Energy Saving HDTVs

The most popular posts on the Green Piece Blog are the ones addressing HDTV's and energy usage.

HDTV's are tremendously popular as people make the switch from traditional tube televisions to the flat, high-definition versions. Unfortunately, as electronics companies improved the visual performance of their TV's, they did not improve their environmental impact. In fact, an LCD or Plasma TV burns through 4 times as much energy as a traditional tube TV.

The technology companies are currently playing catch-up by introducing more energy efficient flat-panel HDTV's. The first company to build a more energy efficient HDTV is Philips. Their Eco TV provides owners with options like dimming the back light or capping peak light output to reduce energy consumption by as much as 30 watts compared to traditional Philips HDTV's.

CNET has also ranked HDTV's based on several categories of energy usage, such as watts per square inch and watts overall. Here are the best of each category...

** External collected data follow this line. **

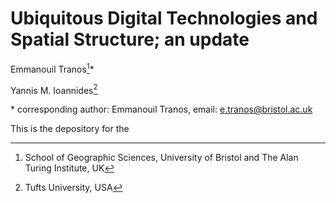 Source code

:# Ubiquitous Digital Technologies and Spatial Structure; an update

Emmanouil Tranos[^1]*

Yannis M. Ioannides[^2]

[^1]: School of Geographic Sciences, University of Bristol and The Alan Turing Institute, UK

[^2]: Tufts University, USA

\* corresponding author: Emmanouil Tranos, email: e.tranos@bristol.ac.uk

This is the depository for the  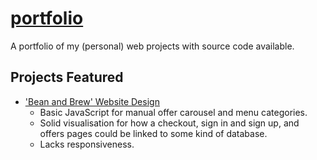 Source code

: # [portfolio](https://web.sennastubbs.com)
A portfolio of my (personal) web projects with source code available.

## Projects Featured
- ['Bean and Brew' Website Design](https://web.sennastubbs.com/bean-and-brew-design)
  - Basic JavaScript for manual offer carousel and menu categories.
  - Solid visualisation for how a checkout, sign in and sign up, and offers pages could be linked to some kind of database.
  - Lacks responsiveness.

  • Watts per square inch of screen overall: Samsung HL-T5687S (0.12)
  • Watts per sq. inch LCD: Philips 42PFL7432D (0.22)
  • Watts per sq. inch plasma: Insignia NS-PDP42 (0.29)
  • Watts per sq. inch after calibration: Samsung LN-T4665F (0.09)
  • Watts overall, regardless of screen size: Sharp LC-32D44U (126.25)
  • Watts overall, 40- to 50-inch screen size: Philips 42PFL7432D (134.04)
  • Watts overall, larger than 50-inch screen size, flat panel: Olevia 252T FHD (257.29)
In addition to buying a more energy efficient HDTV, there are other ways to reduce the environmental impact of your new toy.

First, make sure that your HDTV is plugged into a power strip or wall outlet that you can turn off whenever you are not using the television. HDTV's uselessly burn energy while in "standby" mode.

Second, make sure you recycle your unused tube television. Don't just toss that antique in the garbage. Inside the tube TV is a lot of toxic metals and substances that can get into the water supply or spread in other ways to negatively impact people and animals. To find a nearby television recycling center, go HERE.

1 comment:

  1. I am looking for HDTV's that can be operated directly on 12VDC (i.e. from solar panel). Going through a power inverter to convert to 120 VAC (which in turn gets converted back to DC inside the TV) is most inefficient. Size range from 22 inch to 42 inch is of interest. A total power consumption of 120 Watts or less (10 Amps at 12V) is desirable.